=== Work to be completed ===
Search the entries below for "same". Report each line where it occurs.
--------
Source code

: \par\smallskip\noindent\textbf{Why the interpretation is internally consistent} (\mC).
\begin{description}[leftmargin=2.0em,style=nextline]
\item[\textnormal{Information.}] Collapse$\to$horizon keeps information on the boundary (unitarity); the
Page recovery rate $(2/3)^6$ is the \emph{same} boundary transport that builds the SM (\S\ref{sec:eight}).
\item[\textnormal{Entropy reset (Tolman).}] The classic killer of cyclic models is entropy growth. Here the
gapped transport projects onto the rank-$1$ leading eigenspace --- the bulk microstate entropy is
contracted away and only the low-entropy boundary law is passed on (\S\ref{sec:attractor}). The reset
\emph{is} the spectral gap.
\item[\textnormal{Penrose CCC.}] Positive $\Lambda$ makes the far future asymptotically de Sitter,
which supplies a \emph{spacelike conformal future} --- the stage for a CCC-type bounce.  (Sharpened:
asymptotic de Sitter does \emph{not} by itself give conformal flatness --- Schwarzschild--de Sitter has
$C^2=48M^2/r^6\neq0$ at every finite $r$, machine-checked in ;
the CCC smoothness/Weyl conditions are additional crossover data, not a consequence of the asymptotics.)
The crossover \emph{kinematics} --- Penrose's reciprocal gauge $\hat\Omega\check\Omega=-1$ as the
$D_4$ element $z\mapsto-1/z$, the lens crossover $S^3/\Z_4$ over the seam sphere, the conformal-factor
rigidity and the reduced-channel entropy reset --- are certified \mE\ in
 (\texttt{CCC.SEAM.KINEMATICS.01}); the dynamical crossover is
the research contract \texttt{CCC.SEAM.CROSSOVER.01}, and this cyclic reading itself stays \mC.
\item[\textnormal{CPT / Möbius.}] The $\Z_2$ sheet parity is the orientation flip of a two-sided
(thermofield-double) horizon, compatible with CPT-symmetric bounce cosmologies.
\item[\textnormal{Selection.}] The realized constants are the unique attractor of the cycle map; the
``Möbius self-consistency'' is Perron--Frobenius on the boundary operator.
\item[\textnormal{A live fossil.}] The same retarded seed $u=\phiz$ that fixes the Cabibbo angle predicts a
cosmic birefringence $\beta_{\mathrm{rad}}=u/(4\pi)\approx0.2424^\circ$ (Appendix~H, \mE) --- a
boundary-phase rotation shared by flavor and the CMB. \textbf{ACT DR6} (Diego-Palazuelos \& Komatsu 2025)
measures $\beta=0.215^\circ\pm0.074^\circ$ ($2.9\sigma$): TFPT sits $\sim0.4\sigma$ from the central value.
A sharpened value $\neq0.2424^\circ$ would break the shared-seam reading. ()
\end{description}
--------
=== Output ===
Page recovery rate $(2/3)^6$ is the \emph{same} boundary transport that builds the SM (\S\ref{sec:eight}).
\item[\textnormal{A live fossil.}] The same retarded seed $u=\phiz$ that fixes the Cabibbo angle predicts a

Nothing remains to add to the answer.